Le prove servono da indicatore stradale, anche se non hanno la benedizione di esperti ministeriali (viste le ultime vicende forse non è un così gran male) addetti alla definizione dei suddetti mitici standard. Ed il fatto che siano inserite in un esame di non grande ricaduta pratica come quello di terza media dovrebbe facilitare la loro accettazione. Perchè comunque, essendo collocate in un contesto per il nostro Paese fortemente simbolico come quello di un esame, corrono di meno il rischio di finire nei cassetti nell’80% dei casi, come continua notoriamente a capitare ai risultati delle prove del Servizio Nazionale di Valutazione.

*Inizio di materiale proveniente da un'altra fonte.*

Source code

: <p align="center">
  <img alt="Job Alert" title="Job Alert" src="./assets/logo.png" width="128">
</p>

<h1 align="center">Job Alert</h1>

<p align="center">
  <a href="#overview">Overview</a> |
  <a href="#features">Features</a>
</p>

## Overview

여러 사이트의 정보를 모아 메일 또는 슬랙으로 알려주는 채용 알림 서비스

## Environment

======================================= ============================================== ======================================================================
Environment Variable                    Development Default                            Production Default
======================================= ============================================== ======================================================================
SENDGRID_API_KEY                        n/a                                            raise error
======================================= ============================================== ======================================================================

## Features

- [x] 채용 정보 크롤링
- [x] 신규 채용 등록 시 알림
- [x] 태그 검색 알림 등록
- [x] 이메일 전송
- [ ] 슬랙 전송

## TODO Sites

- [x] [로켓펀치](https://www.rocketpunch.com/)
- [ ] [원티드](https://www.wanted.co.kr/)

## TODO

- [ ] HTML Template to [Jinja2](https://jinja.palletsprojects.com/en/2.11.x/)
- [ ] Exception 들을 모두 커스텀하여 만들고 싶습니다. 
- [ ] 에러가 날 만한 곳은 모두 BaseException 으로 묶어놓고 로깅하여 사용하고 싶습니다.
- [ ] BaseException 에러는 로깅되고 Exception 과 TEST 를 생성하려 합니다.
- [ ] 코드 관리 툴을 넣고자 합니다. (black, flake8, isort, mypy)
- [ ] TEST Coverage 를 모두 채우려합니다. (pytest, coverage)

Il sindacato sembra difendere degli insegnanti, quasi che il loro interesse fosse quello di  non far piena luce sui risultati del proprio operato. In questo modo,  al contrario, ne deteriora l’immagine e di conseguenza ne compromette anche la condizione normativa ed economica.

Discutere a viso aperto e con competenza di aspetti delle prove che eventualmente non si condividano (e ce ne possono essere, altroché) è probabilmente un atteggiamento professionale più dignitoso.